I planted this field, M6, on May 3rd. That’s the latest I’ve ever planted oats, and exactly one month later than I finished planting oats last year. I planned on showing a square-foot in this field, so I’m sticking with the plan, even though I’m not happy with the planting date. Oats grow well in cool weather.
It was a late spring, but the truth is we missed a small planting window in April because we were in the middle of building a new barb-wire fence and didn’t want to stop. We thought we would be able to plant a few days later, but a couple weeks of wet weather ruined that plan.
Farming is about windows. You want to do the right job at the right time. Work the soil and plant too wet, and you face compaction and yield reduction. Plant late, and you miss valuable heat units and yield is reduced.

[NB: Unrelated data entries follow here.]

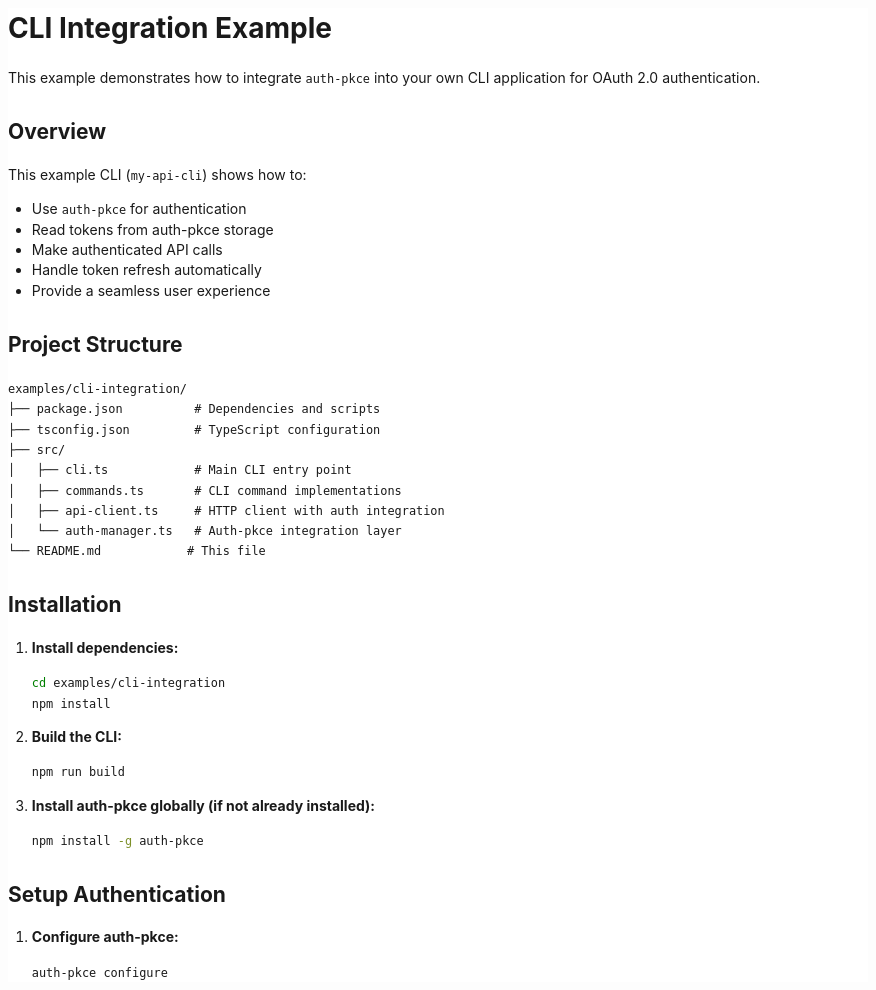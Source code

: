 # CLI Integration Example

This example demonstrates how to integrate `auth-pkce` into your own CLI application for OAuth 2.0 authentication.

## Overview

This example CLI (`my-api-cli`) shows how to:
- Use `auth-pkce` for authentication
- Read tokens from auth-pkce storage
- Make authenticated API calls
- Handle token refresh automatically
- Provide a seamless user experience

## Project Structure

```
examples/cli-integration/
├── package.json          # Dependencies and scripts
├── tsconfig.json         # TypeScript configuration
├── src/
│   ├── cli.ts            # Main CLI entry point
│   ├── commands.ts       # CLI command implementations
│   ├── api-client.ts     # HTTP client with auth integration
│   └── auth-manager.ts   # Auth-pkce integration layer
└── README.md            # This file
```

## Installation

1. **Install dependencies:**
   ```bash
   cd examples/cli-integration
   npm install
   ```

2. **Build the CLI:**
   ```bash
   npm run build
   ```

3. **Install auth-pkce globally (if not already installed):**
   ```bash
   npm install -g auth-pkce
   ```

## Setup Authentication

1. **Configure auth-pkce:**
   ```bash
   auth-pkce configure
   ```
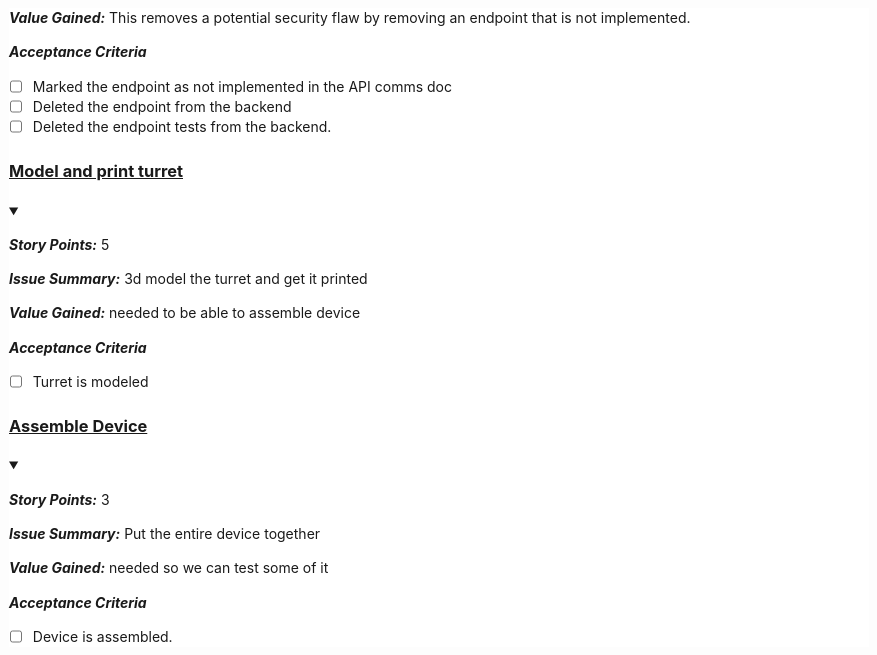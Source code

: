 ***Value Gained:*** This removes a potential security flaw by removing an endpoint that is not implemented.

***Acceptance Criteria***  
- [ ] Marked the endpoint as not implemented in the API comms doc
- [ ] Deleted the endpoint from the backend
- [ ] Deleted the endpoint tests from the backend.
</details>

### [Model and print turret](#196)
<details open><summary></summary>

***Story Points:*** $`5`$  

***Issue Summary:*** 3d model the turret and get it printed

***Value Gained:*** needed to be able to assemble device

***Acceptance Criteria***  
- [ ] Turret is modeled
</details>

### [Assemble Device](#197)
<details open><summary></summary>

***Story Points:*** $`3`$  

***Issue Summary:*** Put the entire device together

***Value Gained:*** needed so we can test some of it

***Acceptance Criteria***  
- [ ] Device is assembled.
</details>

Check back every weekend and we’ll see how this field progresses.
Lesson: that the farmer has a great deal of control, in the design and availability of the equipment that allows you to work large tracts of land; contradicted by having so little control over factors such as temperature and precipitation. It must be humbling.
My question is frivolous given the fact of the farmer being subject to time constraints (windows of time).
On Wisconsin public radio, over the noon-hour, they are just finishing reading Driftless by David Rhodes. It is actually being read for the 2nd time, which has never been done before, I don’t believe. Are you able to listen? Or have you ever read this book about the driftless area?
Hi Chris. I have caught a few of the readings while on the tractor. I googled it and decided to read it. Thanks, Chris.